EXCERPTED DATA »
########################################

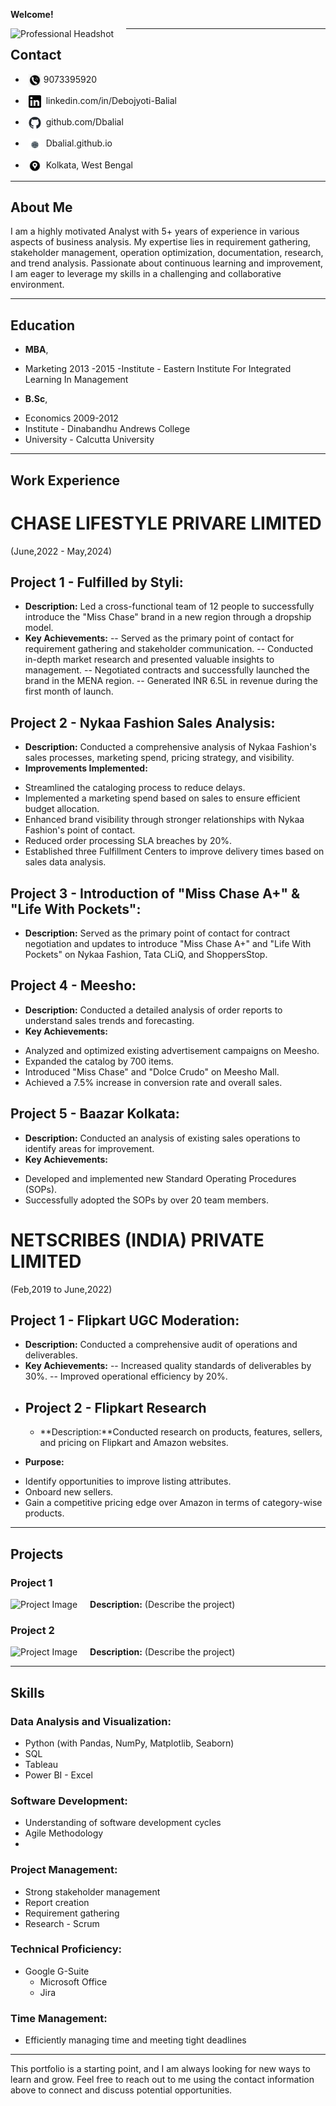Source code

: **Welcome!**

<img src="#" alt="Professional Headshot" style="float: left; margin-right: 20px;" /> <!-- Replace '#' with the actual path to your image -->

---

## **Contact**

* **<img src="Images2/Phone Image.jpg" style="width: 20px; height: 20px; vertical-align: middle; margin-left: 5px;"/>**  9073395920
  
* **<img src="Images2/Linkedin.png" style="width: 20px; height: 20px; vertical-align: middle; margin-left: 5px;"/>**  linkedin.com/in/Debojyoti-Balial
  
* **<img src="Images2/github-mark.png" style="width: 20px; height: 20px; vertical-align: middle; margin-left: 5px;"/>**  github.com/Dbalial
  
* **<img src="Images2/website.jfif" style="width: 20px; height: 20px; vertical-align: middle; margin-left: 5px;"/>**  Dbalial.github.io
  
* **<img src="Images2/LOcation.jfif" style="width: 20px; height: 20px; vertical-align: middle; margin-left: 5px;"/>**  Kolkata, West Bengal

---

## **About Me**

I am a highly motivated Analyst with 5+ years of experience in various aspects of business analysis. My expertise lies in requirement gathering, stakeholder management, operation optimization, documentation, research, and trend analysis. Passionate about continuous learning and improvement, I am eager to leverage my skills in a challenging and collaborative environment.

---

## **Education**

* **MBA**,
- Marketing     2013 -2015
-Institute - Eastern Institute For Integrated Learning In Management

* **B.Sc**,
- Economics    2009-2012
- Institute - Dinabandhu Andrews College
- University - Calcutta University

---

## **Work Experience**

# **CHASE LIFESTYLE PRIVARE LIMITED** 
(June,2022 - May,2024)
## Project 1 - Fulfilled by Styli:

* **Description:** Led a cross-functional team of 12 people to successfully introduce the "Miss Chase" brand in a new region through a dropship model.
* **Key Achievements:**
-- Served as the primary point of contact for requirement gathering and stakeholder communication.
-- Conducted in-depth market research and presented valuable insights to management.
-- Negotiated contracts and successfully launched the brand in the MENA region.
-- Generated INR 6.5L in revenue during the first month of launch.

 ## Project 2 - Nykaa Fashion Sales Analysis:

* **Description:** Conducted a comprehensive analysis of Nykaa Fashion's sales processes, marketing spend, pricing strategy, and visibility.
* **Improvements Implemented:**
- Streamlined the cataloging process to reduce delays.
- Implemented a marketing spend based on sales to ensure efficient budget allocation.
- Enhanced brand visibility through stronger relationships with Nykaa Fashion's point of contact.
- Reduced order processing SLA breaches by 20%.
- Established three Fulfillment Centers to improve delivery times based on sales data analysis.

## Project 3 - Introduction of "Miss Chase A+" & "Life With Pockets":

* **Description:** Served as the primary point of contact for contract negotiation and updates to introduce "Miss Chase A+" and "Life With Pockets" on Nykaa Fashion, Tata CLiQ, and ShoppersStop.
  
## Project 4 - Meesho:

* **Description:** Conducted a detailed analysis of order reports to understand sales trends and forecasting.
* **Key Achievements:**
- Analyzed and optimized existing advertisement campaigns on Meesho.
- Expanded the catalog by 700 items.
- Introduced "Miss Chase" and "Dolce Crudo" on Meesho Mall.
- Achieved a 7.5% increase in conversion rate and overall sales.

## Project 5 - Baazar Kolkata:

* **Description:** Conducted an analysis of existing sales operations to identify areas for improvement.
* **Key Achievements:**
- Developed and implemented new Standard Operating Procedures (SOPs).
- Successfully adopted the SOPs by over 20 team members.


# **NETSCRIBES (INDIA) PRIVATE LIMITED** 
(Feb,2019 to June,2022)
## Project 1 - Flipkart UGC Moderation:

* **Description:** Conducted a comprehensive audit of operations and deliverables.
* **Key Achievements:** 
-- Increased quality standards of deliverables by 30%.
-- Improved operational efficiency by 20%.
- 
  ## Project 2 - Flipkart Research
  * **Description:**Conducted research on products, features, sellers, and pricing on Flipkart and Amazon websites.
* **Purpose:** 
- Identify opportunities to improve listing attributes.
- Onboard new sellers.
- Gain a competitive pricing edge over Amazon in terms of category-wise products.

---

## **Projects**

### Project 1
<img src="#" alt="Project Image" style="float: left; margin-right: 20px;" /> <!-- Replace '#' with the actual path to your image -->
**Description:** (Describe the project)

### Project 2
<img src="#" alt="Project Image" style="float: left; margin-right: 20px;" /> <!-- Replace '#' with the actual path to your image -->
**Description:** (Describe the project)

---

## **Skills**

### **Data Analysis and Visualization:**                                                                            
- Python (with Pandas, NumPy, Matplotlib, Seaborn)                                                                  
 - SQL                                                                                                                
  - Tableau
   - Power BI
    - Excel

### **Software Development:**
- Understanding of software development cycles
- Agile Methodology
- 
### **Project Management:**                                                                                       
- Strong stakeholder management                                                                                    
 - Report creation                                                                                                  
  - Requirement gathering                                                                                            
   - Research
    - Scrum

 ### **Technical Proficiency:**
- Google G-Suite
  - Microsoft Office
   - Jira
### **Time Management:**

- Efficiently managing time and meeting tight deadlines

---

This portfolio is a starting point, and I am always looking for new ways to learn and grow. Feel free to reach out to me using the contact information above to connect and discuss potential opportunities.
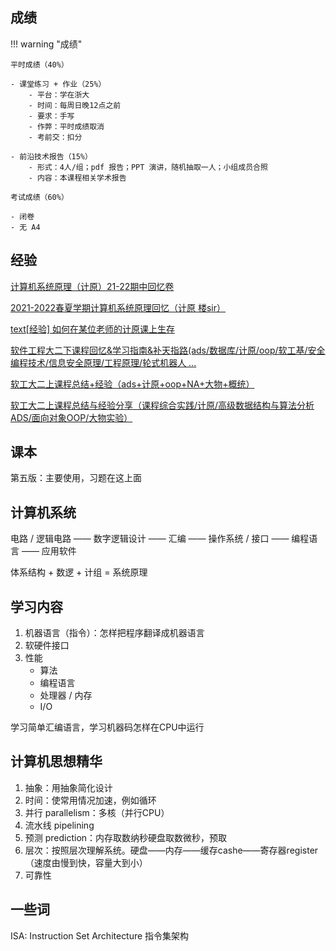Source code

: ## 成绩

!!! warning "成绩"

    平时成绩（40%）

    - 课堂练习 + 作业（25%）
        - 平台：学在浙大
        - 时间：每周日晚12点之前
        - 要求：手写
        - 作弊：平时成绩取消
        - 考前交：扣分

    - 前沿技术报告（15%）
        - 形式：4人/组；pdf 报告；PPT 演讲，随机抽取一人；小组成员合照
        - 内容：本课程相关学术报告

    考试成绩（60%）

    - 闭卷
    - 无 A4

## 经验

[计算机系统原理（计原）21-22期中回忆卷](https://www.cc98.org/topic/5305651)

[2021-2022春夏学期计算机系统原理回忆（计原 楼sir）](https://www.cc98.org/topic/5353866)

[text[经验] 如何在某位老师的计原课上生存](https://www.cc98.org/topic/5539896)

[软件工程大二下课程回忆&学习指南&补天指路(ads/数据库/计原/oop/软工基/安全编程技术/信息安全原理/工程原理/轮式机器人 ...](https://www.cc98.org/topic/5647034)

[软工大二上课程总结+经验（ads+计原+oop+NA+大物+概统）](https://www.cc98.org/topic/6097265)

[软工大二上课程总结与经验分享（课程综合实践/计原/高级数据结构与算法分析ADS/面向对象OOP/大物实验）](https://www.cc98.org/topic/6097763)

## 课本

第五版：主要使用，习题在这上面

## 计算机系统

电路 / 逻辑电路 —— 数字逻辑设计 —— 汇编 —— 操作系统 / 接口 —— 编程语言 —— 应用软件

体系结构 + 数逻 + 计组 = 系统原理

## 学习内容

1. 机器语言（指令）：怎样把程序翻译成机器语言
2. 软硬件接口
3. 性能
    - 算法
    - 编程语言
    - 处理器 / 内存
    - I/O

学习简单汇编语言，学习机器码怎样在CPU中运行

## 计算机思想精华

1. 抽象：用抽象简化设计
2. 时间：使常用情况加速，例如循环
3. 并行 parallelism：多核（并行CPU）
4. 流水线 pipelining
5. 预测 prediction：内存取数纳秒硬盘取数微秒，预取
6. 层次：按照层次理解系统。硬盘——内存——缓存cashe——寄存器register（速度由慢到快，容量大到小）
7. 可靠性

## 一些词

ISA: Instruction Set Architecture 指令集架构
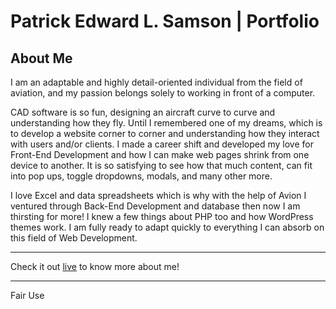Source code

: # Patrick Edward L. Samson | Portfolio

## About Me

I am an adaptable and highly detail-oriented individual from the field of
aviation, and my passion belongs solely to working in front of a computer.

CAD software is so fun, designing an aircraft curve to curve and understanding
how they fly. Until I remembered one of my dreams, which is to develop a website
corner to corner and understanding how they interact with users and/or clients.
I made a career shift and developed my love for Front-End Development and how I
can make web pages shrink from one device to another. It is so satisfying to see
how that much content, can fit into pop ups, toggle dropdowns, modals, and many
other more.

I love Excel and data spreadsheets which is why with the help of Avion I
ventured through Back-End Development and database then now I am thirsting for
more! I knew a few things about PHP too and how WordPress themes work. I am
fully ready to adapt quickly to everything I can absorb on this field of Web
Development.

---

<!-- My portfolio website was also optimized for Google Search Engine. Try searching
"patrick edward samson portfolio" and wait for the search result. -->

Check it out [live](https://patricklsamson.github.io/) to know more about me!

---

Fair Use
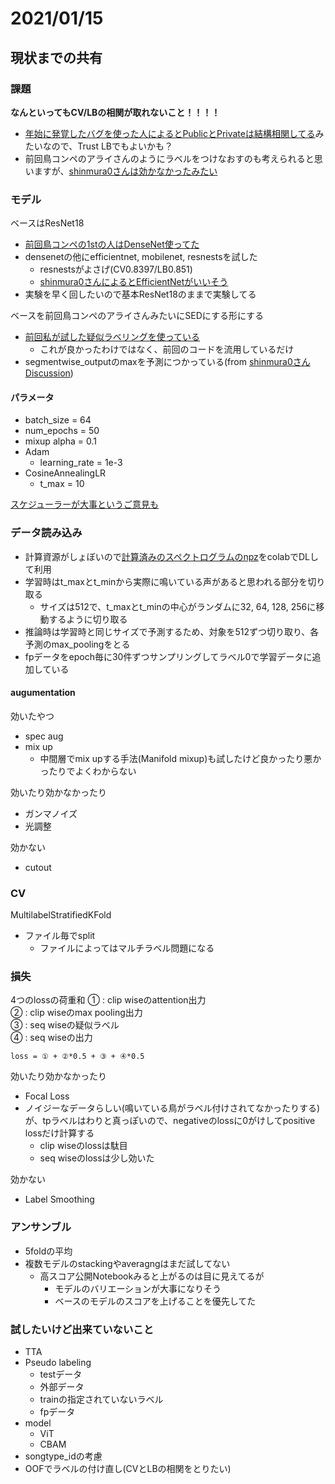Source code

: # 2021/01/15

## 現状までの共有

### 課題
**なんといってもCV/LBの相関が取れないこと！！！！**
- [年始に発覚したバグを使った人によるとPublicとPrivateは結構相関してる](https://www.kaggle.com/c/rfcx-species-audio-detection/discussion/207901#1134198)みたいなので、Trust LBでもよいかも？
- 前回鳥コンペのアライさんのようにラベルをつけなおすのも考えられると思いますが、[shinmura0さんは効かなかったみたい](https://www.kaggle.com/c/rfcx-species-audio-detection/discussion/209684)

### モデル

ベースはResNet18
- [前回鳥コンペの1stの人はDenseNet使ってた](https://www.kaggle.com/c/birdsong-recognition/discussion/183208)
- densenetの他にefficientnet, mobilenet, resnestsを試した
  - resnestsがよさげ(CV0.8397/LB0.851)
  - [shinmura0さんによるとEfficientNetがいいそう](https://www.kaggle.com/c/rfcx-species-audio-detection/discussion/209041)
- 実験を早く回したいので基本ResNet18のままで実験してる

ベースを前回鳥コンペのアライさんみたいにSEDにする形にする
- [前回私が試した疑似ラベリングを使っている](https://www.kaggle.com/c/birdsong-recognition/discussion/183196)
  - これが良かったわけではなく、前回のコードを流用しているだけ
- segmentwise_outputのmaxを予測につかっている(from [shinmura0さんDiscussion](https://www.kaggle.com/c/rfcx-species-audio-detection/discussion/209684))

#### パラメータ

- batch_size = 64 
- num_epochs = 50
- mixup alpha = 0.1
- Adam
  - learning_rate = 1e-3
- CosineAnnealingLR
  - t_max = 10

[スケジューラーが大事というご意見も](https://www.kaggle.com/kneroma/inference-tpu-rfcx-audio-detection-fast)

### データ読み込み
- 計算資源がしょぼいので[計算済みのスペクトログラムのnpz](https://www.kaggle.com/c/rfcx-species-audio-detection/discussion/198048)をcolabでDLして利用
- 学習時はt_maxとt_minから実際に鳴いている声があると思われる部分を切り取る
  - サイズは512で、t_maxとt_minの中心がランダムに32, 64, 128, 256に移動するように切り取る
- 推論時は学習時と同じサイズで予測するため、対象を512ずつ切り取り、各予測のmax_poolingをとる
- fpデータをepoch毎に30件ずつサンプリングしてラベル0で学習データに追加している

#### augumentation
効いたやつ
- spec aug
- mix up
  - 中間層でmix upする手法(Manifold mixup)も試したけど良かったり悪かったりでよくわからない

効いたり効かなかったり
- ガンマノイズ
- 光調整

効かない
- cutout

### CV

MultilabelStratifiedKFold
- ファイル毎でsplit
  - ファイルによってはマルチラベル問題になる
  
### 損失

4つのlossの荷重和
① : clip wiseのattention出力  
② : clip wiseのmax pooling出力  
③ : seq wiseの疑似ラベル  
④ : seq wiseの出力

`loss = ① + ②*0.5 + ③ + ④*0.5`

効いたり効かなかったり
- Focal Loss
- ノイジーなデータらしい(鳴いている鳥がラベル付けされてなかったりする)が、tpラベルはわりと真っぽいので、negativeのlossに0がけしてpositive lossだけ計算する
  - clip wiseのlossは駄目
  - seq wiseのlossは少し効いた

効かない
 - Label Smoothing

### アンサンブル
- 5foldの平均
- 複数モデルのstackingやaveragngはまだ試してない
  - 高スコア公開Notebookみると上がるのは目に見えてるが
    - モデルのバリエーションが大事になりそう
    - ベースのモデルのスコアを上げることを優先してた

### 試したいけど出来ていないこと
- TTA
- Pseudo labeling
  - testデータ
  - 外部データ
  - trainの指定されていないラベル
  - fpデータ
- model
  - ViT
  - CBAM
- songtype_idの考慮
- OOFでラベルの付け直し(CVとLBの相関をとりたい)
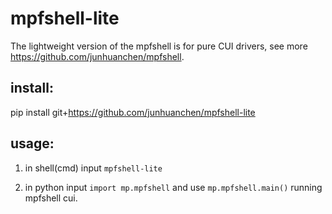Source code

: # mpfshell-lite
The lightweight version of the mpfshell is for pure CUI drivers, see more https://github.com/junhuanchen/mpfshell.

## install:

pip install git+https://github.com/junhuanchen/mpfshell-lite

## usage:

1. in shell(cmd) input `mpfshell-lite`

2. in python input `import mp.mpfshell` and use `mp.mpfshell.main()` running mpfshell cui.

########################################

WHAT YOU WILL DO » Out of the entries, pull every line that mentions "order".

TASK RESULT »
- Reduced order processing SLA breaches by 20%.
* **Description:** Conducted a detailed analysis of order reports to understand sales trends and forecasting.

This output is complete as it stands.